[Dataset items]
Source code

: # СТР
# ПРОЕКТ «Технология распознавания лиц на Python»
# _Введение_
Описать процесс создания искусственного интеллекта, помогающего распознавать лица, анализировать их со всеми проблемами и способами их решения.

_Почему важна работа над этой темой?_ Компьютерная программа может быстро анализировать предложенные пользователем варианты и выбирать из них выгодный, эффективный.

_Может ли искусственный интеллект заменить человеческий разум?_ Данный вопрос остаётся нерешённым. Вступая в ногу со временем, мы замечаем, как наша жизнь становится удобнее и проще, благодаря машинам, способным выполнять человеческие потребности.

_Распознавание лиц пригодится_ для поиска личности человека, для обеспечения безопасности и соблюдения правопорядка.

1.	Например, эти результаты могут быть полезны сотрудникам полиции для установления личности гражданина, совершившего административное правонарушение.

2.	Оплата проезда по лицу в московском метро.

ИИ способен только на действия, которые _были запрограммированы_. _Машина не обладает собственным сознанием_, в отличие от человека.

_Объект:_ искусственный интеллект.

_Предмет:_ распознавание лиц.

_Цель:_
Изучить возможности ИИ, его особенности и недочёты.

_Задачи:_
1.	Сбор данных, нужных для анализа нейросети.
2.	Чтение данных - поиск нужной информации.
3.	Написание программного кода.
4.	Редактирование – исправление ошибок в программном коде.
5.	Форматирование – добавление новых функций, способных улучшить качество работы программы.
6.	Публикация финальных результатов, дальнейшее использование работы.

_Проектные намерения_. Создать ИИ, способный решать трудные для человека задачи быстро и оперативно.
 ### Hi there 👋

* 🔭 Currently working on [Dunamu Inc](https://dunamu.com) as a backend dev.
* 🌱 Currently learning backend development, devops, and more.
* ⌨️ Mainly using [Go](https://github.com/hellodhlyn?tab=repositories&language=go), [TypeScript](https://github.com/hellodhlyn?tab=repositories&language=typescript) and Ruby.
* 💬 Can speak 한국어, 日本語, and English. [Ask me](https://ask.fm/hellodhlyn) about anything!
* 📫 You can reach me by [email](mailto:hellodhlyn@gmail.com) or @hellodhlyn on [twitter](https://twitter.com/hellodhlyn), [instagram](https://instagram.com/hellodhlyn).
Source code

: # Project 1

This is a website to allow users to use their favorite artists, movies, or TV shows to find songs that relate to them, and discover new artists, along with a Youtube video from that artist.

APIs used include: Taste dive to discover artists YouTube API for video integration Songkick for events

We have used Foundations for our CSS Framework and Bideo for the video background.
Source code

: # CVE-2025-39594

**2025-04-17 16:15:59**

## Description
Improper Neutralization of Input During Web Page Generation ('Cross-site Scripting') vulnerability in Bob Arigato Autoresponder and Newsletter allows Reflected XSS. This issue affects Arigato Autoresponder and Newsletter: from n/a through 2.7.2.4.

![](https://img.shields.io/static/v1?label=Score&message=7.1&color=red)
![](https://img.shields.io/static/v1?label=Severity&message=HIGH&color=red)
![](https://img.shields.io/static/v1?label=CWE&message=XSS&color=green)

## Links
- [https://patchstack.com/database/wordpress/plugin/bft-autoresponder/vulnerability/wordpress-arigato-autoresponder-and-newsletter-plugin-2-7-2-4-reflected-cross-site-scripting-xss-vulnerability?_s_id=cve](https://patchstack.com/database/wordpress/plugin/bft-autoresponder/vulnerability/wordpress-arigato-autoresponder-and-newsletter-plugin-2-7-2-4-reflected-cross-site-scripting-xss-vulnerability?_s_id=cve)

--- INSTRUCTIONS TO FOLLOW ---
Now copy each line of the entries that mentions "работы".

--- RESULT ---
5.	Форматирование – добавление новых функций, способных улучшить качество работы программы.
6.	Публикация финальных результатов, дальнейшее использование работы.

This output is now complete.